◆ **Exercise instructions**:
Retype exactly the span of lines below from the one with "- Goal was to" through the one with "- Mutual SSL". Do not include pictures.

◆ **Data extracts**:
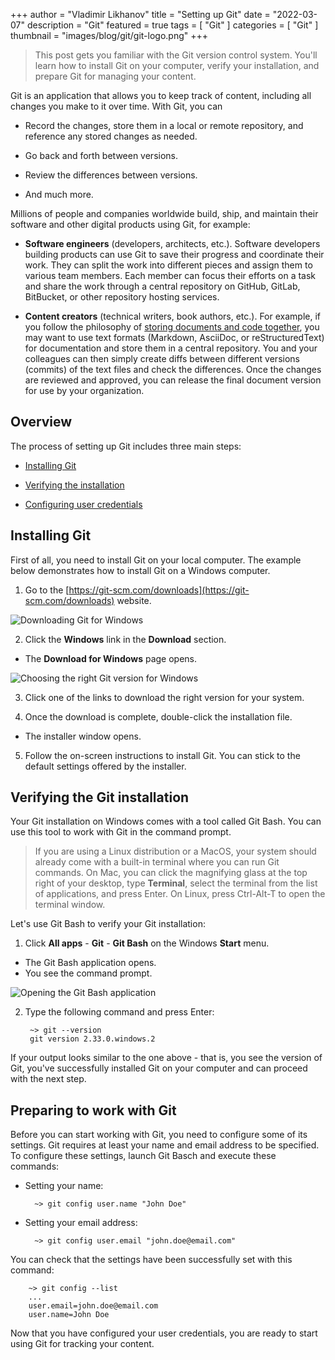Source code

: +++
author = "Vladimir Likhanov"
title = "Setting up Git"
date = "2022-03-07"
description = "Git"
featured = true
tags = [
    "Git"
]
categories = [
    "Git"
]
thumbnail = "images/blog/git/git-logo.png"
+++

> This post gets you familiar with the Git version control system. You'll learn
how to install Git on your computer, verify your installation, and prepare Git for
managing your content.

Git is an application that allows you to keep track of content, including all changes you make to it
over time. With Git, you can

* Record the changes, store them in a local or remote repository, and reference
any stored changes as needed.

* Go back and forth between versions.

* Review the differences between versions.

* And much more.

Millions of people and companies worldwide build, ship, and maintain their software and other digital
products using Git, for example:

* **Software engineers** (developers, architects, etc.). Software developers building products can use Git to save their progress and coordinate their work. They can split the work into different pieces and assign them to various team members. Each member can focus their efforts on a task and share the work through a central repository on GitHub, GitLab, BitBucket, or other repository hosting services.

* **Content creators** (technical writers, book authors, etc.). For example, if you follow the philosophy of [storing documents and code together](https://www.writethedocs.org/guide/docs-as-code/), you may want to use text formats (Markdown, AsciiDoc, or reStructuredText) for documentation and store them in a central repository. You and your colleagues can then simply create diffs between different versions (commits) of the text files and check the differences. Once the changes are reviewed and approved, you can release the final document version for use by your organization.

## Overview

The process of setting up Git includes three main steps:

* [Installing Git](#installing-git)

* [Verifying the installation](#verifying-installation)

* [Configuring user credentials](#configuring-credentials)

## <a name="installing-git"></a> Installing Git

First of all, you need to install Git on your local computer. The example below demonstrates
how to install Git on a Windows computer.

1. Go to the [https://git-scm.com/downloads](https://git-scm.com/downloads) website.

![Downloading Git for Windows](/images/blog/git/git-downloading-windows-version.png)

2. Click the **Windows** link in the **Download** section.

* The **Download for Windows** page opens.

![Choosing the right Git version for Windows](/images/blog/git/git-choosing-installation-file.png)

3. Click one of the links to download the right version for your system.

4. Once the download is complete, double-click the installation file.

* The installer window opens.

5. Follow the on-screen instructions to install Git. You can stick to the default settings
offered by the installer.

## <a name="verifying-installation"></a>Verifying the Git installation

Your Git installation on Windows comes with a tool called Git Bash. You can use this tool
to work with Git in the command prompt.

> If you are using a Linux distribution or a MacOS, your system should already come with a
built-in terminal where you can run Git commands. On Mac, you can click the magnifying glass
at the top right of your desktop, type **Terminal**, select the terminal from the list of
applications, and press Enter. On Linux, press Ctrl-Alt-T to open the terminal window.

Let's use Git Bash to verify your Git installation:

1. Click **All apps** - **Git** - **Git Bash** on the Windows **Start** menu.

* The Git Bash application opens.
* You see the command prompt.

![Opening the Git Bash application](/images/blog/git/git-bash-windows.png)

2. Type the following command and press Enter:

        ~> git --version
        git version 2.33.0.windows.2

If your output looks similar to the one above - that is, you see the version of Git, you've successfully
installed Git on your computer and can proceed with the next step.

## <a name="configuring-credentials"></a>Preparing to work with Git

Before you can start working with Git, you need to configure some of its settings. Git
requires at least your name and email address to be specified. To configure these settings,
launch Git Basch and execute these commands:

* Setting your name:

        ~> git config user.name "John Doe"

* Setting your email address:

        ~> git config user.email "john.doe@email.com"

You can check that the settings have been successfully set with this command:

        ~> git config --list
        ...
        user.email=john.doe@email.com
        user.name=John Doe

Now that you have configured your user credentials, you are ready to start using Git for
tracking your content.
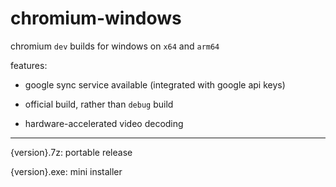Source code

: # chromium-windows

chromium `dev` builds for windows on `x64` and `arm64`

features:

- google sync service available (integrated with google api keys)

- official build, rather than `debug` build

- hardware-accelerated video decoding

---

{version}.7z: portable release

{version}.exe: mini installer
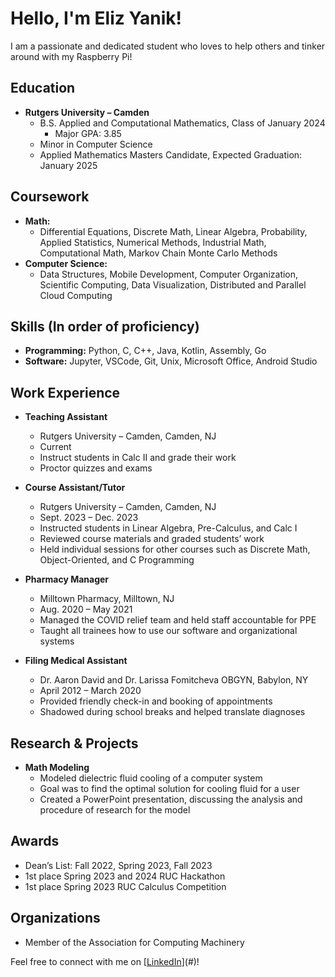 # Hello, I'm Eliz Yanik! 

I am a passionate and dedicated student who loves to help others and tinker around with my Raspberry Pi!

## Education
- **Rutgers University – Camden**
  - B.S. Applied and Computational Mathematics, Class of January 2024
    - Major GPA: 3.85
  - Minor in Computer Science
  - Applied Mathematics Masters Candidate, Expected Graduation: January 2025

## Coursework
- **Math:**
  - Differential Equations, Discrete Math, Linear Algebra, Probability, Applied Statistics, Numerical Methods, Industrial Math, Computational Math, Markov Chain Monte Carlo Methods
- **Computer Science:**
  - Data Structures, Mobile Development, Computer Organization, Scientific Computing, Data Visualization, Distributed and Parallel Cloud Computing

## Skills (In order of proficiency)
- **Programming:** Python, C, C++, Java, Kotlin, Assembly, Go
- **Software:** Jupyter, VSCode, Git, Unix, Microsoft Office, Android Studio

## Work Experience
- **Teaching Assistant**
  - Rutgers University – Camden, Camden, NJ
  - Current
  - Instruct students in Calc II and grade their work
  - Proctor quizzes and exams

- **Course Assistant/Tutor**
  - Rutgers University – Camden, Camden, NJ
  - Sept. 2023 – Dec. 2023
  - Instructed students in Linear Algebra, Pre-Calculus, and Calc I
  - Reviewed course materials and graded students’ work
  - Held individual sessions for other courses such as Discrete Math, Object-Oriented, and C Programming

- **Pharmacy Manager**
  - Milltown Pharmacy, Milltown, NJ
  - Aug. 2020 – May 2021
  - Managed the COVID relief team and held staff accountable for PPE
  - Taught all trainees how to use our software and organizational systems 

- **Filing Medical Assistant**
  - Dr. Aaron David and Dr. Larissa Fomitcheva OBGYN, Babylon, NY
  - April 2012 – March 2020
  - Provided friendly check-in and booking of appointments
  - Shadowed during school breaks and helped translate diagnoses

## Research & Projects
- **Math Modeling**
  - Modeled dielectric fluid cooling of a computer system
  - Goal was to find the optimal solution for cooling fluid for a user
  - Created a PowerPoint presentation, discussing the analysis and procedure of research for the model

## Awards
- Dean’s List: Fall 2022, Spring 2023, Fall 2023
- 1st place Spring 2023 and 2024 RUC Hackathon
- 1st place Spring 2023 RUC Calculus Competition

## Organizations
- Member of the Association for Computing Machinery

Feel free to connect with me on [[LinkedIn](https://www.linkedin.com/in/eliz-yanik-63a000149)](#)!

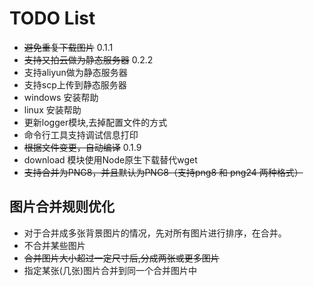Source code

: TODO List
=========

* ~~避免重复下载图片~~ 0.1.1
* ~~支持又拍云做为静态服务器~~ 0.2.2
* 支持aliyun做为静态服务器
* 支持scp上传到静态服务器
* windows 安装帮助
* linux 安装帮助
* 更新logger模块,去掉配置文件的方式
* 命令行工具支持调试信息打印
* ~~根据文件变更，自动编译~~ 0.1.9
* download 模块使用Node原生下载替代wget
* ~~支持合并为PNG8，并且默认为PNG8（支持png8 和 png24 两种格式）~~


## 图片合并规则优化

* 对于合并成多张背景图片的情况，先对所有图片进行排序，在合并。
* 不合并某些图片
* ~~合并图片大小超过一定尺寸后,分成两张或更多图片~~
* 指定某张(几张)图片合并到同一个合并图片中
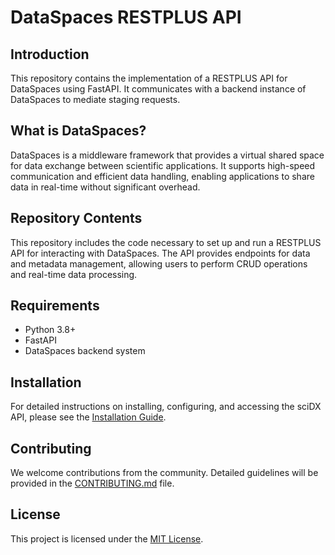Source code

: # DataSpaces RESTPLUS API

## Introduction

This repository contains the implementation of a RESTPLUS API for DataSpaces using FastAPI. It communicates with a backend instance of DataSpaces to mediate staging requests.

## What is DataSpaces?

DataSpaces is a middleware framework that provides a virtual shared space for data exchange between scientific applications. It supports high-speed communication and efficient data handling, enabling applications to share data in real-time without significant overhead.

## Repository Contents

This repository includes the code necessary to set up and run a RESTPLUS API for interacting with DataSpaces. The API provides endpoints for data and metadata management, allowing users to perform CRUD operations and real-time data processing.

## Requirements

- Python 3.8+
- FastAPI
- DataSpaces backend system

## Installation

For detailed instructions on installing, configuring, and accessing the sciDX API, please see the [Installation Guide](docs/installation.md).

## Contributing

We welcome contributions from the community. Detailed guidelines will be provided in the [CONTRIBUTING.md](docs/contributing.md) file.

## License

This project is licensed under the [MIT License](LICENSE).
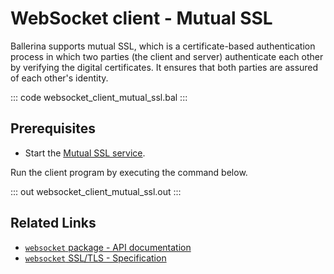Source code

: # WebSocket client - Mutual SSL

Ballerina supports mutual SSL, which is a certificate-based authentication process in which two parties (the client and server) authenticate each other by verifying the digital certificates. It ensures that both parties are assured of each other's identity.

::: code websocket_client_mutual_ssl.bal :::

## Prerequisites
- Start the [Mutual SSL service](/learn/by-example/websocket-service-mutual-ssl/).

Run the client program by executing the command below.

::: out websocket_client_mutual_ssl.out :::

## Related Links
- [`websocket` package - API documentation](https://lib.ballerina.io/ballerina/websocket/latest)
- [`websocket` SSL/TLS - Specification](/spec/websocket/#5-securing-the-websocket-connections)

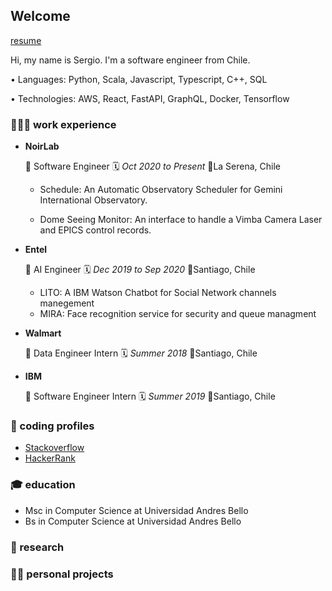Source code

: ## Welcome 

[resume]()

Hi, my name is Sergio. I'm a software engineer from Chile. 

• Languages: Python, Scala, Javascript, Typescript, C++, SQL

• Technologies: AWS, React, FastAPI, GraphQL, Docker, Tensorflow


### 👨🏻‍💻 work experience

- __NoirLab__

  📇 Software Engineer 🗓 _Oct 2020 to Present_ 📍La Serena, Chile
  - Schedule: An Automatic Observatory Scheduler for Gemini International Observatory.
    
  - Dome Seeing Monitor: An interface to handle a Vimba Camera Laser and EPICS control records.
- __Entel__

  📇 AI Engineer 🗓 _Dec 2019 to Sep 2020_ 📍Santiago, Chile
  - LITO: A IBM Watson Chatbot for Social Network channels manegement
  - MIRA: Face recognition service for security and queue managment 
- __Walmart__ 
  
  📇 Data Engineer Intern 🗓 _Summer 2018_ 📍Santiago, Chile
- __IBM__ 
  
  📇 Software Engineer Intern 🗓 _Summer 2019_ 📍Santiago, Chile


### 👤 coding profiles

- [Stackoverflow](https://stackoverflow.com/users/3659106/stroncod)
- [HackerRank](https://www.hackerrank.com/stroncod)

### 🎓 education
- Msc in Computer Science at Universidad Andres Bello
- Bs in Computer Science at Universidad Andres Bello

### 🧪 research


### 👷🏻 personal projects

◆ **Reply**:
  - Goal was to find the optimal solution for cooling fluid for a user
  - Created a PowerPoint presentation, discussing the analysis and procedure of research for the model

## Awards
- Dean’s List: Fall 2022, Spring 2023, Fall 2023
- 1st place Spring 2023 and 2024 RUC Hackathon
- 1st place Spring 2023 RUC Calculus Competition

## Organizations
- Member of the Association for Computing Machinery

Feel free to connect with me on [[LinkedIn](https://www.linkedin.com/in/eliz-yanik-63a000149)](#)!

Source code

: TODO List
=========

* ~~避免重复下载图片~~ 0.1.1
* ~~支持又拍云做为静态服务器~~ 0.2.2
* 支持aliyun做为静态服务器
* 支持scp上传到静态服务器
* windows 安装帮助
* linux 安装帮助
* 更新logger模块,去掉配置文件的方式
* 命令行工具支持调试信息打印
* ~~根据文件变更，自动编译~~ 0.1.9
* download 模块使用Node原生下载替代wget
* ~~支持合并为PNG8，并且默认为PNG8（支持png8 和 png24 两种格式）~~


## 图片合并规则优化

* 对于合并成多张背景图片的情况，先对所有图片进行排序，在合并。
* 不合并某些图片
* ~~合并图片大小超过一定尺寸后,分成两张或更多图片~~
* 指定某张(几张)图片合并到同一个合并图片中
Source code

: # DataSpaces RESTPLUS API

## Introduction

This repository contains the implementation of a RESTPLUS API for DataSpaces using FastAPI. It communicates with a backend instance of DataSpaces to mediate staging requests.

## What is DataSpaces?

DataSpaces is a middleware framework that provides a virtual shared space for data exchange between scientific applications. It supports high-speed communication and efficient data handling, enabling applications to share data in real-time without significant overhead.

## Repository Contents

This repository includes the code necessary to set up and run a RESTPLUS API for interacting with DataSpaces. The API provides endpoints for data and metadata management, allowing users to perform CRUD operations and real-time data processing.

## Requirements

- Python 3.8+
- FastAPI
- DataSpaces backend system

## Installation

For detailed instructions on installing, configuring, and accessing the sciDX API, please see the [Installation Guide](docs/installation.md).

## Contributing

We welcome contributions from the community. Detailed guidelines will be provided in the [CONTRIBUTING.md](docs/contributing.md) file.

## License

This project is licensed under the [MIT License](LICENSE).
Source code

: # WebSocket client - Mutual SSL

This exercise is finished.